Each line in the listing below that holds "like" should be counted; reply with that number only.
*** Records to process Section Begins ***
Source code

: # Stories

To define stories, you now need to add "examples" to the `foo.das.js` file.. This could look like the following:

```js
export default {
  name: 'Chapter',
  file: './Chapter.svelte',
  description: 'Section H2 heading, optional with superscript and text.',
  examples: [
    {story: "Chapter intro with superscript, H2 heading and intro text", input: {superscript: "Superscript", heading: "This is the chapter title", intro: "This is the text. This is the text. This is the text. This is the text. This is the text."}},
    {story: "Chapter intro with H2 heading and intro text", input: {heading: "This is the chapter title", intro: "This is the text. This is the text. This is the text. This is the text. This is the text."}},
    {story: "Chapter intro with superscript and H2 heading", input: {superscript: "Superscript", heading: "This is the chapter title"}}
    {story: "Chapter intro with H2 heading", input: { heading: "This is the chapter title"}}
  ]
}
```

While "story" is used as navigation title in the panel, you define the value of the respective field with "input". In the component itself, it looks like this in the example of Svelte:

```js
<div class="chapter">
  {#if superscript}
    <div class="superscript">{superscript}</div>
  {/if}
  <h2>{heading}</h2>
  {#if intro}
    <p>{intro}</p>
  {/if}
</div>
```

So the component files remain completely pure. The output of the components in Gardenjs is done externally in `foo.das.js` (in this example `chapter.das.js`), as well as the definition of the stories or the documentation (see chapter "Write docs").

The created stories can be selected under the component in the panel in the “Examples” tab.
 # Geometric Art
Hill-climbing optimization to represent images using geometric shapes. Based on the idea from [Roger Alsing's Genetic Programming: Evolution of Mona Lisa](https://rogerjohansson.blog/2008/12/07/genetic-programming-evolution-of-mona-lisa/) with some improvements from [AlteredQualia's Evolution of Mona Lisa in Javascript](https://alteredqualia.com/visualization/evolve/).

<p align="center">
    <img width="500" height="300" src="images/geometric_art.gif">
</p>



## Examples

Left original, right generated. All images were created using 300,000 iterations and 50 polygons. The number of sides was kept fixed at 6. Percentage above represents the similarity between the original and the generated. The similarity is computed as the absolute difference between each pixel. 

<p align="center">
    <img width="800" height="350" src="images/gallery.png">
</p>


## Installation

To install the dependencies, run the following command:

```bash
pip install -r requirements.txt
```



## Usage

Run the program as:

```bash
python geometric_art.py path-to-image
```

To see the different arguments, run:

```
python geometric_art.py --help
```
*** Records to process Section Ends ***
§ **Output below**
2